Unos meses después, en noviembre de 1964 sus integrantes declararon la disolución del MNRT y su incorporación al peronismo. Ese año el ex conscripto Nell se fugó del edificio de Tribunales donde había sido llevado para declarar.

Ingresó a Uruguay y tras ser apresado por su acompañamiento a los Tupamaros, logró de fugar del Penal de Punta Carretas, junto a 110 integrantes de ese movimiento guerrillero.

Su vida, estuvo siempre signada por la tragedia.
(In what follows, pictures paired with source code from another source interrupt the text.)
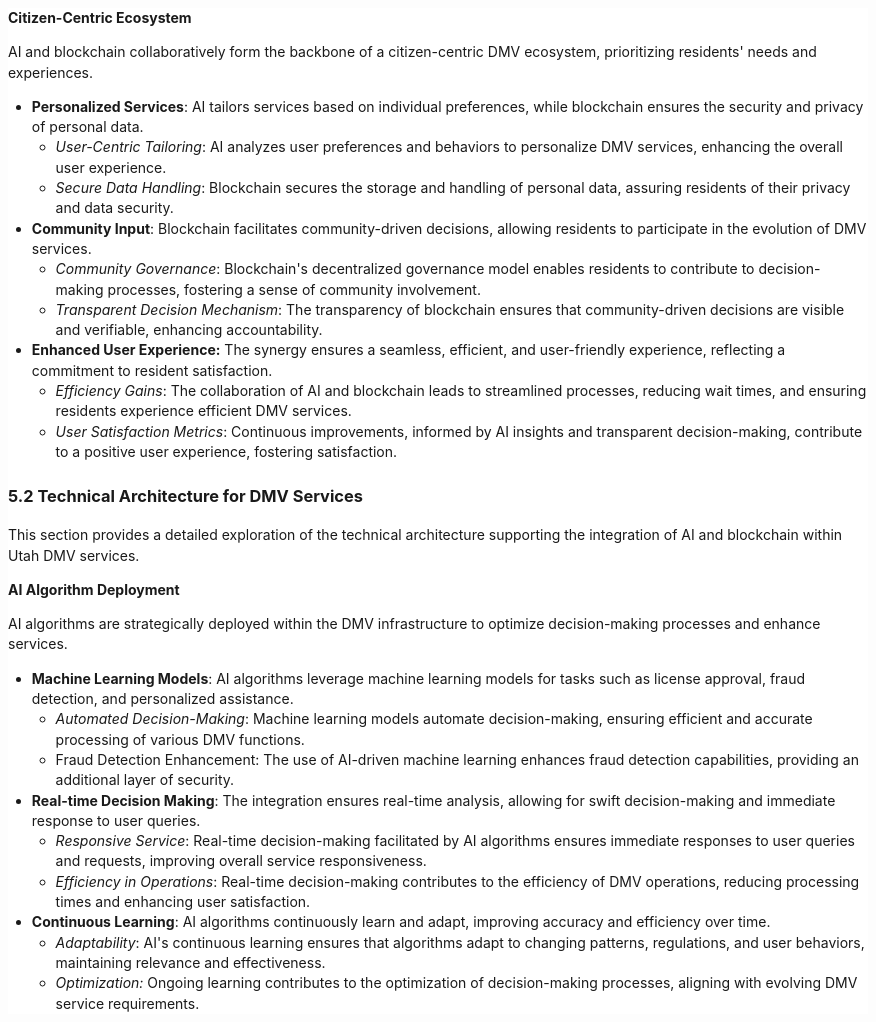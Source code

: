 **Citizen-Centric Ecosystem**

AI and blockchain collaboratively form the backbone of a citizen-centric DMV ecosystem, prioritizing residents' needs and experiences.

* **Personalized Services**: AI tailors services based on individual preferences, while blockchain ensures the security and privacy of personal data.
  * _User-Centric Tailoring_: AI analyzes user preferences and behaviors to personalize DMV services, enhancing the overall user experience.
  * _Secure Data Handling_: Blockchain secures the storage and handling of personal data, assuring residents of their privacy and data security.
* **Community Input**: Blockchain facilitates community-driven decisions, allowing residents to participate in the evolution of DMV services.
  * _Community Governance_: Blockchain's decentralized governance model enables residents to contribute to decision-making processes, fostering a sense of community involvement.
  * _Transparent Decision Mechanism_: The transparency of blockchain ensures that community-driven decisions are visible and verifiable, enhancing accountability.
* **Enhanced User Experience:** The synergy ensures a seamless, efficient, and user-friendly experience, reflecting a commitment to resident satisfaction.
  * _Efficiency Gains_: The collaboration of AI and blockchain leads to streamlined processes, reducing wait times, and ensuring residents experience efficient DMV services.
  * _User Satisfaction Metrics_: Continuous improvements, informed by AI insights and transparent decision-making, contribute to a positive user experience, fostering satisfaction.

### 5.2 Technical Architecture for DMV Services <a href="#_8hgionxht3df" id="_8hgionxht3df"></a>

This section provides a detailed exploration of the technical architecture supporting the integration of AI and blockchain within Utah DMV services.

**AI Algorithm Deployment**

AI algorithms are strategically deployed within the DMV infrastructure to optimize decision-making processes and enhance services.

* **Machine Learning Models**: AI algorithms leverage machine learning models for tasks such as license approval, fraud detection, and personalized assistance.
  * _Automated Decision-Making_: Machine learning models automate decision-making, ensuring efficient and accurate processing of various DMV functions.
  * Fraud Detection Enhancement: The use of AI-driven machine learning enhances fraud detection capabilities, providing an additional layer of security.
* **Real-time Decision Making**: The integration ensures real-time analysis, allowing for swift decision-making and immediate response to user queries.
  * _Responsive Service_: Real-time decision-making facilitated by AI algorithms ensures immediate responses to user queries and requests, improving overall service responsiveness.
  * _Efficiency in Operations_: Real-time decision-making contributes to the efficiency of DMV operations, reducing processing times and enhancing user satisfaction.
* **Continuous Learning**: AI algorithms continuously learn and adapt, improving accuracy and efficiency over time.
  * _Adaptability_: AI's continuous learning ensures that algorithms adapt to changing patterns, regulations, and user behaviors, maintaining relevance and effectiveness.
  * _Optimization:_ Ongoing learning contributes to the optimization of decision-making processes, aligning with evolving DMV service requirements.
Luego de haberse casado con Lucía Cullen, en una ceremonia oficiada por el cura Carlos Mugica estaba a cargo de una de las columnas de Montoneros que llegaron a Ezeiza, aguardando el regreso de Perón el 20 de noviembre de 1973. 
  
Arriba de un jeep, José Luis Nell y Beto Simona encabezaban la columna sur de Montoneros. Cuando se aproximaron al palco, sufrieron la agresión de los sectores de la derecha del peronismo. 

La fiesta devino tragedia. El recibimiento se transformó en masacre. Volaban los tiros. Se dispersó el gigante de la multitud sabiendo que nada sería igual. José Luis Nell quedó herido por un tiro en la cabeza que lo dejó cuadripléjico.

Luego de intentar sin éxito la rehabilitación neurológica, comenzó a meditar profundamente la posibilidad de quitarse la vida. “No quiero ser una carga para nadie”, dijo. 

Sus limitaciones físicas lo hundieron paulatinamente en una depresión y sus amigos el 9 de septiembre de 1974, lo llevaron a una estación de tren abandonada en la localidad de Martínez (la actual Estación Anchorena del Tren de la Costa), donde se suicidó pegándose un tiro en la boca.

En ese instante fugaz volvió a sentir el mismo frío de Río Gallegos, aquella ciudad adonde fuera trasladado, paradójicamente no por su militancia política, sino como castigo por utilizar los vehículos de la Fuerza para trámites personales. 

Llegó castigado al sur y se fue detenido. El “Coya”  Angel Quispe, el cartero, no tuvo ocasión de preguntarle quien era la Rosaura que había muerto tal como decía el telegrama.